(Stored data)
-=-=-
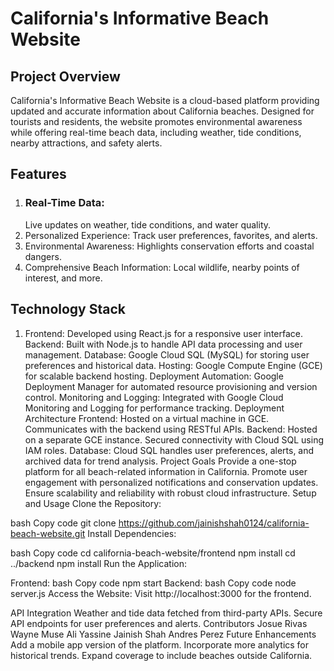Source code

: # California's Informative Beach Website
## Project Overview
California's Informative Beach Website is a cloud-based platform providing updated and accurate information about California beaches. Designed for tourists and residents, the website promotes environmental awareness while offering real-time beach data, including weather, tide conditions, nearby attractions, and safety alerts.

## Features
1. ### Real-Time Data:
    Live updates on weather, tide conditions, and water quality.
2. Personalized Experience:
    Track user preferences, favorites, and alerts.
3. Environmental Awareness:
    Highlights conservation efforts and coastal dangers.
4. Comprehensive Beach Information:
    Local wildlife, nearby points of interest, and more.

## Technology Stack
1. Frontend:
    Developed using React.js for a responsive user interface.
Backend:
Built with Node.js to handle API data processing and user management.
Database:
Google Cloud SQL (MySQL) for storing user preferences and historical data.
Hosting:
Google Compute Engine (GCE) for scalable backend hosting.
Deployment Automation:
Google Deployment Manager for automated resource provisioning and version control.
Monitoring and Logging:
Integrated with Google Cloud Monitoring and Logging for performance tracking.
Deployment Architecture
Frontend:
Hosted on a virtual machine in GCE.
Communicates with the backend using RESTful APIs.
Backend:
Hosted on a separate GCE instance.
Secured connectivity with Cloud SQL using IAM roles.
Database:
Cloud SQL handles user preferences, alerts, and archived data for trend analysis.
Project Goals
Provide a one-stop platform for all beach-related information in California.
Promote user engagement with personalized notifications and conservation updates.
Ensure scalability and reliability with robust cloud infrastructure.
Setup and Usage
Clone the Repository:

bash
Copy code
git clone https://github.com/jainishshah0124/california-beach-website.git
Install Dependencies:

bash
Copy code
cd california-beach-website/frontend
npm install
cd ../backend
npm install
Run the Application:

Frontend:
bash
Copy code
npm start
Backend:
bash
Copy code
node server.js
Access the Website: Visit http://localhost:3000 for the frontend.

API Integration
Weather and tide data fetched from third-party APIs.
Secure API endpoints for user preferences and alerts.
Contributors
Josue Rivas
Wayne Muse
Ali Yassine
Jainish Shah
Andres Perez
Future Enhancements
Add a mobile app version of the platform.
Incorporate more analytics for historical trends.
Expand coverage to include beaches outside California.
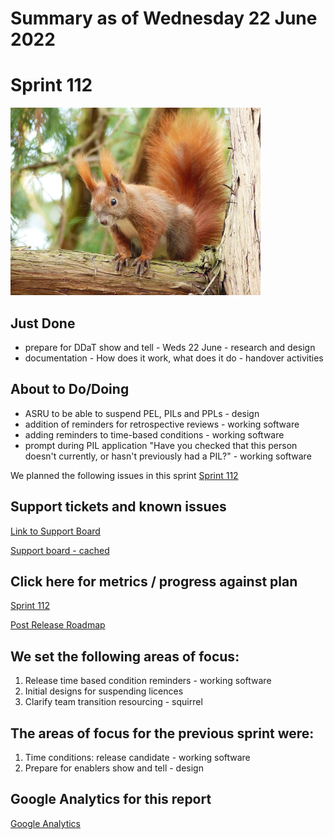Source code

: # Summary as of Wednesday 22 June 2022 

# Sprint 112

![https://evas-naturfotografie.de, CC BY-SA 4.0 <https://creativecommons.org/licenses/by-sa/4.0>, via Wikimedia Commons](graphs/squirrel.jpg)

## Just Done
* prepare for DDaT show and tell - Weds 22 June - research and design 
* documentation - How does it work, what does it do - handover activities

## About to Do/Doing
* ASRU to be able to suspend PEL, PILs and PPLs - design
* addition of reminders for retrospective reviews - working software
* adding reminders to time-based conditions - working software
* prompt during PIL application "Have you checked that this person doesn't currently, or hasn't previously had a PIL?" - working software 

We planned the following issues in this sprint 
[Sprint 112](graphs/sprint22062022.png)

## Support tickets and known issues
[Link to Support Board](https://collaboration.homeoffice.gov.uk/jira/secure/RapidBoard.jspa?rapidView=1717&selectedIssue=ASSB-253)

[Support board - cached](graphs/supportBoard22062022.png)

## Click here for metrics / progress against plan
[Sprint 112](graphs/progress22062022.png)

[Post Release Roadmap](graphs/roadmap22062022.png)

## We set the following areas of focus: 
1. Release time based condition reminders - working software 
2. Initial designs for suspending licences 
3. Clarify team transition resourcing - squirrel


## The areas of focus for the previous sprint were:
1. Time conditions: release candidate - working software
2. Prepare for enablers show and tell - design

## Google Analytics for this report
[Google Analytics](graphs/GA22062022.png)

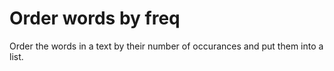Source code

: # Order words by freq
 Order the words in a text by their number of occurances and put them into a list.
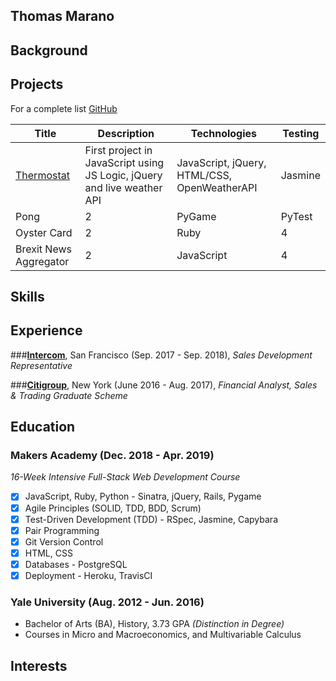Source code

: ## **Thomas Marano**

## **Background**

## **Projects**

For a complete list [GitHub](https://github.com/thomasmarano)

Title | Description | Technologies | Testing
--- | --- | --- | ---
[Thermostat](https://github.com/thomasmarano/thermostatJS) | First project in JavaScript using JS Logic, jQuery and live weather API | JavaScript, jQuery, HTML/CSS, OpenWeatherAPI | Jasmine |
Pong | 2 | PyGame | PyTest
Oyster Card | 2 | Ruby | 4
Brexit News Aggregator | 2 | JavaScript | 4


## **Skills**

<!-- Willingness to learn

Curiosity

Problem Solving

Relationship Management

Fast-learner

Critical thinking

Logical thinker -->

## **Experience**

###**[Intercom](https://www.intercom.com)**, San Francisco (Sep. 2017 - Sep. 2018), *Sales Development Representative*

###**[Citigroup](https://www.citigroup.com/citi)**, New York (June 2016 - Aug. 2017), *Financial Analyst, Sales & Trading Graduate Scheme*

## **Education**

### **Makers Academy (Dec. 2018 - Apr. 2019)**

*16-Week Intensive Full-Stack Web Development Course*

- [x] JavaScript, Ruby, Python - Sinatra, jQuery, Rails, Pygame
- [x] Agile Principles (SOLID, TDD, BDD, Scrum)
- [x] Test-Driven Development (TDD) - RSpec, Jasmine, Capybara
- [x] Pair Programming
- [x] Git Version Control
- [x] HTML, CSS
- [x] Databases - PostgreSQL
- [x] Deployment - Heroku, TravisCI

### **Yale University (Aug. 2012 - Jun. 2016)**

+ Bachelor of Arts (BA), History, 3.73 GPA *(Distinction in Degree)*
+ Courses in Micro and Macroeconomics, and Multivariable Calculus

## **Interests**

<!-- Politics/Foreign Affairs

Music -- Spring Fling

(Documentaries) -->
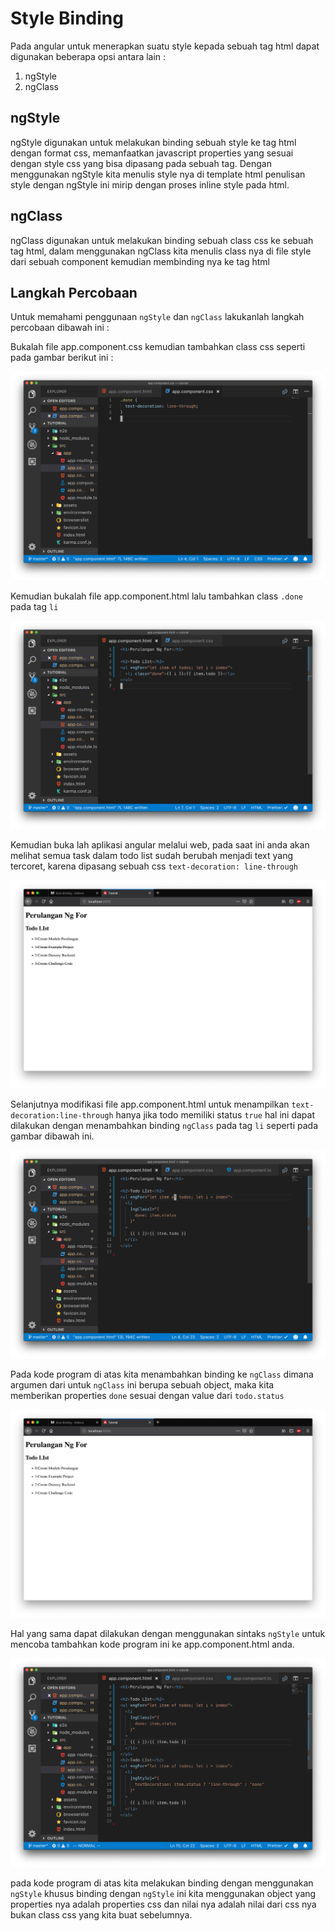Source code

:# Style Binding

Pada angular untuk menerapkan suatu style kepada sebuah tag html dapat digunakan beberapa opsi antara lain :

1. ngStyle
2. ngClass

## ngStyle

ngStyle digunakan untuk melakukan binding sebuah style ke tag html dengan format css, memanfaatkan javascript properties yang sesuai dengan style css yang bisa dipasang pada sebuah tag. Dengan menggunakan ngStyle kita menulis style nya di template html penulisan style dengan ngStyle ini mirip dengan proses inline style pada html.

## ngClass

ngClass digunakan untuk melakukan binding sebuah class css ke sebuah tag html, dalam menggunakan ngClass kita menulis class nya di file style dari sebuah component kemudian membinding nya ke tag html

## Langkah Percobaan

Untuk memahami penggunaan `ngStyle` dan `ngClass` lakukanlah langkah percobaan dibawah ini :

Bukalah file app.component.css kemudian tambahkan class css seperti pada gambar berikut ini :

![ngclass](diagrams/ngClass.png)

Kemudian bukalah file app.component.html lalu tambahkan class `.done` pada tag `li`

![ngclass](diagrams/ngClass2.png)

Kemudian buka lah aplikasi angular melalui web, pada saat ini anda akan melihat semua task dalam todo list sudah berubah menjadi text yang tercoret, karena dipasang sebuah css `text-decoration: line-through`

![ngclass](diagrams/ngClass3.png)

Selanjutnya modifikasi file app.component.html untuk menampilkan `text-decoration:line-through` hanya jika todo memiliki status `true` hal ini dapat dilakukan dengan menambahkan binding `ngClass` pada tag `li` seperti pada gambar dibawah ini.

![ngclass4](diagrams/ngClass4.png)

Pada kode program di atas kita menambahkan binding ke `ngClass` dimana argumen dari untuk `ngClass` ini berupa sebuah object, maka kita memberikan properties `done` sesuai dengan value dari `todo.status`

![ngclass5](diagrams/ngClass5.png)

Hal yang sama dapat dilakukan dengan menggunakan sintaks `ngStyle` untuk mencoba tambahkan kode program ini ke app.component.html anda.

![ngclass6](diagrams/ngClass6.png)

pada kode program di atas kita melakukan binding dengan menggunakan `ngStyle` khusus binding dengan `ngStyle` ini kita menggunakan object yang properties nya adalah properties css dan nilai nya adalah nilai dari css nya bukan class css yang kita buat sebelumnya.
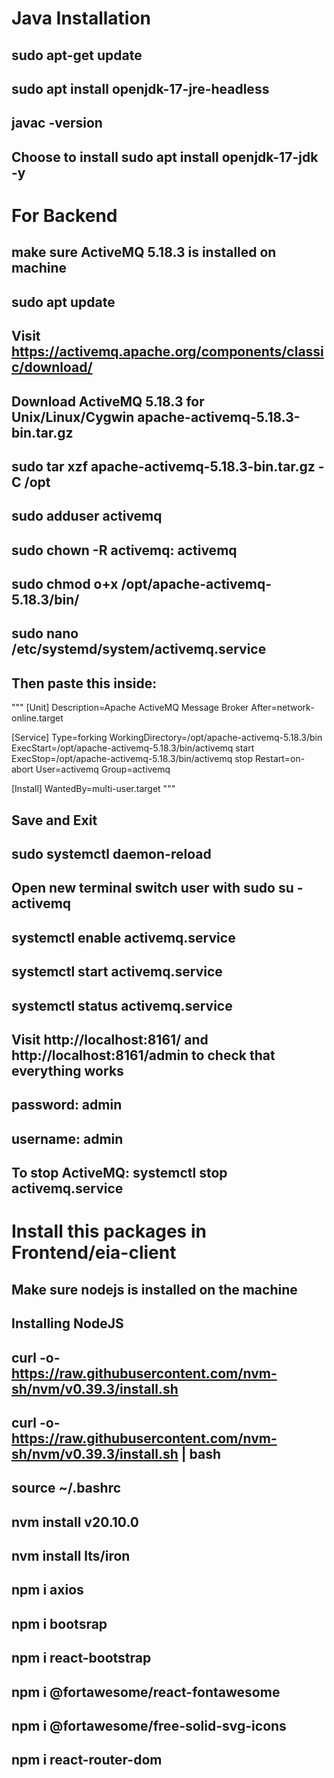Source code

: # Java Installation
## sudo apt-get update
## sudo apt install openjdk-17-jre-headless
## javac -version 
## Choose to install sudo apt install openjdk-17-jdk -y 


# For Backend 
## make sure ActiveMQ 5.18.3 is installed on machine 
## sudo apt update 
## Visit https://activemq.apache.org/components/classic/download/
## Download ActiveMQ 5.18.3 for Unix/Linux/Cygwin apache-activemq-5.18.3-bin.tar.gz 
## sudo tar xzf apache-activemq-5.18.3-bin.tar.gz -C /opt
## sudo adduser activemq
## sudo chown -R activemq: activemq 
## sudo chmod o+x /opt/apache-activemq-5.18.3/bin/
## sudo nano /etc/systemd/system/activemq.service
## Then paste this inside:
"""
[Unit]
Description=Apache ActiveMQ Message Broker
After=network-online.target

[Service]
Type=forking
WorkingDirectory=/opt/apache-activemq-5.18.3/bin
ExecStart=/opt/apache-activemq-5.18.3/bin/activemq start
ExecStop=/opt/apache-activemq-5.18.3/bin/activemq stop
Restart=on-abort
User=activemq
Group=activemq

[Install]
WantedBy=multi-user.target
"""

## Save and Exit
## sudo systemctl daemon-reload
## Open new terminal switch user with sudo su - activemq
## systemctl enable activemq.service 
## systemctl start activemq.service 
## systemctl status activemq.service 

## Visit http://localhost:8161/ and http://localhost:8161/admin to check that everything works 
## password: admin
## username: admin

## To stop ActiveMQ: systemctl stop activemq.service 



# Install this packages in Frontend/eia-client
## Make sure nodejs is installed on the machine
## Installing NodeJS
## curl -o- https://raw.githubusercontent.com/nvm-sh/nvm/v0.39.3/install.sh 
## curl -o- https://raw.githubusercontent.com/nvm-sh/nvm/v0.39.3/install.sh | bash
## source ~/.bashrc
## nvm install v20.10.0
## nvm install lts/iron

## npm i axios
## npm i bootsrap
## npm i react-bootstrap
## npm i @fortawesome/react-fontawesome
## npm i @fortawesome/free-solid-svg-icons
## npm i react-router-dom
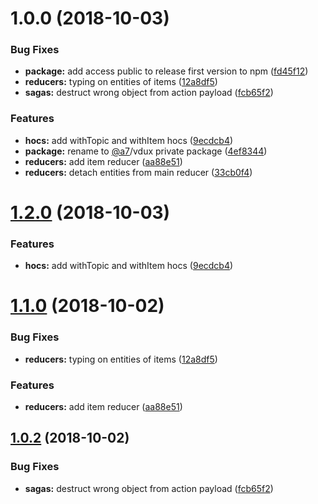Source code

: # 1.0.0 (2018-10-03)


### Bug Fixes

* **package:** add access public to release first version to npm ([fd45f12](https://github.com/team-a7/vdux/commit/fd45f12))
* **reducers:** typing on entities of items ([12a8df5](https://github.com/team-a7/vdux/commit/12a8df5))
* **sagas:** destruct wrong object from action payload ([fcb65f2](https://github.com/team-a7/vdux/commit/fcb65f2))


### Features

* **hocs:** add withTopic and withItem hocs ([9ecdcb4](https://github.com/team-a7/vdux/commit/9ecdcb4))
* **package:** rename to [@a7](https://github.com/a7)/vdux private package ([4ef8344](https://github.com/team-a7/vdux/commit/4ef8344))
* **reducers:** add item reducer ([aa88e51](https://github.com/team-a7/vdux/commit/aa88e51))
* **reducers:** detach entities from main reducer ([33cb0f4](https://github.com/team-a7/vdux/commit/33cb0f4))

# [1.2.0](https://github.com/team-a7/vdux/core/compare/v1.1.0...v1.2.0) (2018-10-03)


### Features

* **hocs:** add withTopic and withItem hocs ([9ecdcb4](https://github.com/team-a7/vdux/core/commit/9ecdcb4))

# [1.1.0](https://github.com/team-a7/vdux/core/compare/v1.0.2...v1.1.0) (2018-10-02)


### Bug Fixes

* **reducers:** typing on entities of items ([12a8df5](https://github.com/team-a7/vdux/core/commit/12a8df5))


### Features

* **reducers:** add item reducer ([aa88e51](https://github.com/team-a7/vdux/core/commit/aa88e51))

## [1.0.2](https://github.com/team-a7/vdux/core/compare/v1.0.1...v1.0.2) (2018-10-02)


### Bug Fixes

* **sagas:** destruct wrong object from action payload ([fcb65f2](https://github.com/team-a7/vdux/core/commit/fcb65f2))
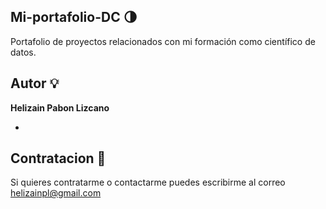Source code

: ## Mi-portafolio-DC :last_quarter_moon:
Portafolio de proyectos relacionados con mi formación como científico de datos.

## Autor :bulb:
**Helizain Pabon Lizcano**

* [LinkedIn]: www.linkedin.com/in/helizain-pabon-lizcano

## Contratacion :email:
Si quieres contratarme o contactarme puedes escribirme al correo helizainpl@gmail.com

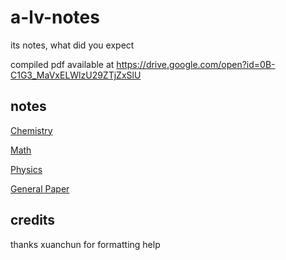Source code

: # a-lv-notes
its notes, what did you expect

compiled pdf available at https://drive.google.com/open?id=0B-C1G3_MaVxELWlzU29ZTjZxSlU

## notes

[Chemistry](/chem/main.pdf)

[Math](/math/main.pdf)

[Physics](/phys/main.pdf)

[General Paper](/gp/main.pdf)

## credits

thanks xuanchun for formatting help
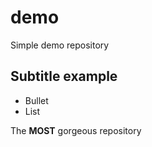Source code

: # demo
Simple demo repository

## Subtitle example

- Bullet 
- List

The **MOST** gorgeous repository
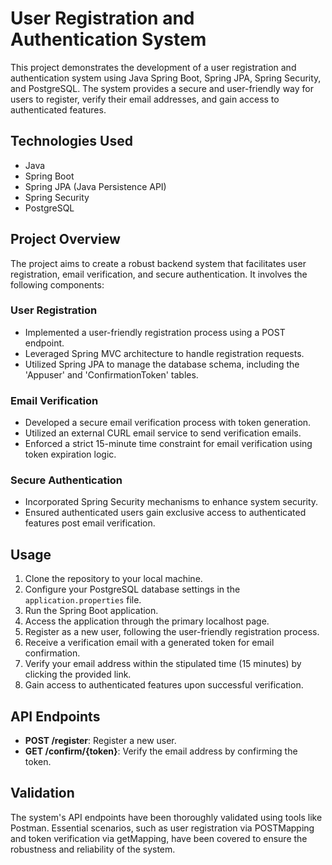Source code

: # User Registration and Authentication System

This project demonstrates the development of a user registration and authentication system using Java Spring Boot, Spring JPA, Spring Security, and PostgreSQL. The system provides a secure and user-friendly way for users to register, verify their email addresses, and gain access to authenticated features.

## Technologies Used

- Java
- Spring Boot
- Spring JPA (Java Persistence API)
- Spring Security
- PostgreSQL

## Project Overview

The project aims to create a robust backend system that facilitates user registration, email verification, and secure authentication. It involves the following components:

### User Registration

- Implemented a user-friendly registration process using a POST endpoint.
- Leveraged Spring MVC architecture to handle registration requests.
- Utilized Spring JPA to manage the database schema, including the 'Appuser' and 'ConfirmationToken' tables.

### Email Verification

- Developed a secure email verification process with token generation.
- Utilized an external CURL email service to send verification emails.
- Enforced a strict 15-minute time constraint for email verification using token expiration logic.

### Secure Authentication

- Incorporated Spring Security mechanisms to enhance system security.
- Ensured authenticated users gain exclusive access to authenticated features post email verification.

## Usage

1. Clone the repository to your local machine.
2. Configure your PostgreSQL database settings in the `application.properties` file.
3. Run the Spring Boot application.
4. Access the application through the primary localhost page.
5. Register as a new user, following the user-friendly registration process.
6. Receive a verification email with a generated token for email confirmation.
7. Verify your email address within the stipulated time (15 minutes) by clicking the provided link.
8. Gain access to authenticated features upon successful verification.

## API Endpoints

- **POST /register**: Register a new user.
- **GET /confirm/{token}**: Verify the email address by confirming the token.

## Validation

The system's API endpoints have been thoroughly validated using tools like Postman. Essential scenarios, such as user registration via POSTMapping and token verification via getMapping, have been covered to ensure the robustness and reliability of the system.


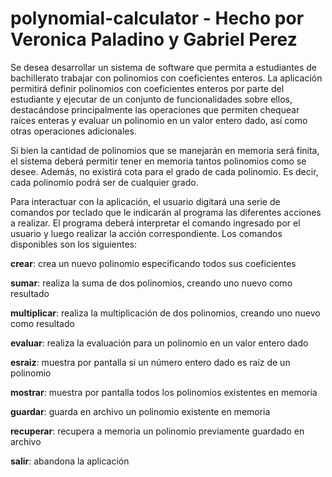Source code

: # polynomial-calculator - Hecho por Veronica Paladino y Gabriel Perez

Se desea desarrollar un sistema de software que permita a estudiantes de bachillerato trabajar con polinomios con coeficientes enteros. La aplicación permitirá definir polinomios con coeficientes enteros por parte del estudiante y ejecutar de un conjunto de funcionalidades sobre ellos, destacándose principalmente las operaciones que permiten chequear raíces enteras y evaluar un polinomio en un valor entero dado, así como otras operaciones adicionales.

Si bien la cantidad de polinomios que se manejarán en memoria será finita, el sistema deberá permitir tener en memoria tantos polinomios como se desee. Además, no existirá cota para el grado de cada polinomio. Es decir, cada polinomio podrá ser de cualquier grado.

Para interactuar con la aplicación, el usuario digitará una serie de comandos por teclado que le indicarán al programa las diferentes acciones a realizar. El programa deberá interpretar el comando ingresado por el usuario y luego realizar la acción correspondiente. Los comandos disponibles son
los siguientes:

**crear**: crea un nuevo polinomio especificando todos sus coeficientes

**sumar**: realiza la suma de dos polinomios, creando uno nuevo como resultado

**multiplicar**: realiza la multiplicación de dos polinomios, creando uno nuevo como resultado

**evaluar**: realiza la evaluación para un polinomio en un valor entero dado

**esraiz**: muestra por pantalla si un número entero dado es raíz de un polinomio

**mostrar**: muestra por pantalla todos los polinomios existentes en memoria

**guardar**: guarda en archivo un polinomio existente en memoria

**recuperar**: recupera a memoria un polinomio previamente guardado en archivo

**salir**: abandona la aplicación
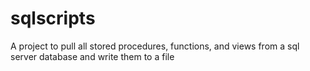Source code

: # sqlscripts
A project to pull all stored procedures, functions, and views from a sql server database and write them to a file
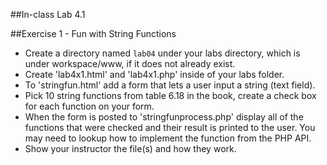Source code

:##In-class Lab 4.1


##Exercise 1 - Fun with String Functions
* Create a directory named `lab04` under your labs directory, which is under workspace/www, if it does not already exist.
* Create 'lab4x1.html' and 'lab4x1.php' inside of your labs folder.
* To 'stringfun.html' add a form that lets a user input a string (text field).
* Pick 10 string functions from table 6.18 in the book, create a check box for each function on your form.
* When the form is posted to 'stringfunprocess.php' display all of the functions that were checked and their result is printed to the user. You may need to lookup how to implement the function from the PHP API.
* Show your instructor the file(s) and how they work.


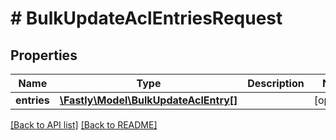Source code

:# # BulkUpdateAclEntriesRequest

## Properties

Name | Type | Description | Notes
------------ | ------------- | ------------- | -------------
**entries** | [**\Fastly\Model\BulkUpdateAclEntry[]**](BulkUpdateAclEntry.md) |  | [optional] 


[[Back to API list]](../../README.md#endpoints) [[Back to README]](../../README.md)
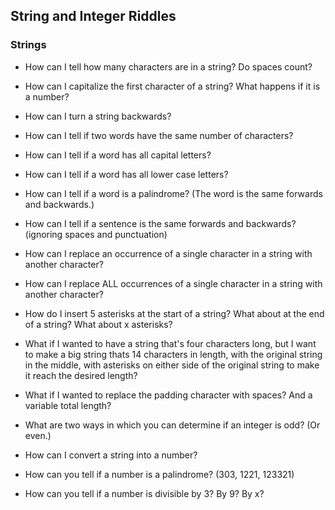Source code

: ## String and Integer Riddles

### Strings

* How can I tell how many characters are in a string? Do spaces count?

* How can I capitalize the first character of a string? What
happens if it is a number?

* How can I turn a string backwards?

* How can I tell if two words have the same number of characters?

* How can I tell if a word has all capital letters?

* How can I tell if a word has all lower case letters?

* How can I tell if a word is a palindrome? (The word is the same forwards and
  backwards.)

* How can I tell if a sentence is the same forwards and backwards? (ignoring spaces and punctuation)

* How can I replace an occurrence of a single character in a string with another
character?

* How can I replace ALL occurrences of a single character in a string with
another character?

* How do I insert 5 asterisks at the start of a string? What about at the end of
a string? What about x asterisks?

* What if I wanted to have a string that's four characters long, but I want to
make a big string thats 14 characters in length, with the original string in the
middle, with asterisks on either side of the original string to make it reach
the desired length?

* What if I wanted to replace the padding character with spaces? And a variable
total length?

* What are two ways in which you can determine if an integer is odd? (Or even.)

* How can I convert a string into a number?

* How can you tell if a number is a palindrome? (303, 1221, 123321)

* How can you tell if a number is divisible by 3? By 9? By x?
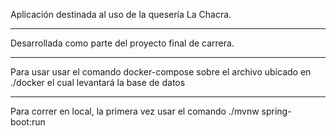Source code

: Aplicación destinada al uso de la quesería La Chacra.

---

Desarrollada como parte del proyecto final de carrera.

---
Para usar usar el comando docker-compose sobre el archivo ubicado en ./docker el cual levantará la base de datos

---
Para correr en local, la primera vez usar el comando ./mvnw spring-boot:run  
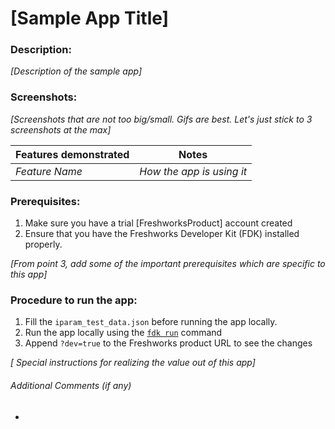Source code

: # [Sample App Title]

### Description:

_[Description of the sample app]_

### Screenshots:

_[Screenshots that are not too big/small. Gifs are best. Let's just stick to 3 screenshots at the max]_

| Features demonstrated | Notes                     |
| --------------------- | ------------------------- |
| _Feature Name_        | _How the app is using it_ |

### Prerequisites:

1. Make sure you have a trial [FreshworksProduct] account created
2. Ensure that you have the Freshworks Developer Kit (FDK) installed properly.

_[From point 3, add some of the important prerequisites which are specific to this app]_

### Procedure to run the app:

1. Fill the `iparam_test_data.json` before running the app locally.
2. Run the app locally using the [`fdk run`](https://developers.freshchat.com/v2/docs/freshworks-cli/#run) command
3. Append `?dev=true` to the Freshworks product URL to see the changes

_[ Special instructions for realizing the value out of this app]_

###### Additional Comments (if any)

-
-=-=-
Action item
Lines holding the word "alerts" should be copied from the entries above.

Written response
California's Informative Beach Website is a cloud-based platform providing updated and accurate information about California beaches. Designed for tourists and residents, the website promotes environmental awareness while offering real-time beach data, including weather, tide conditions, nearby attractions, and safety alerts.
    Track user preferences, favorites, and alerts.
Cloud SQL handles user preferences, alerts, and archived data for trend analysis.
Secure API endpoints for user preferences and alerts.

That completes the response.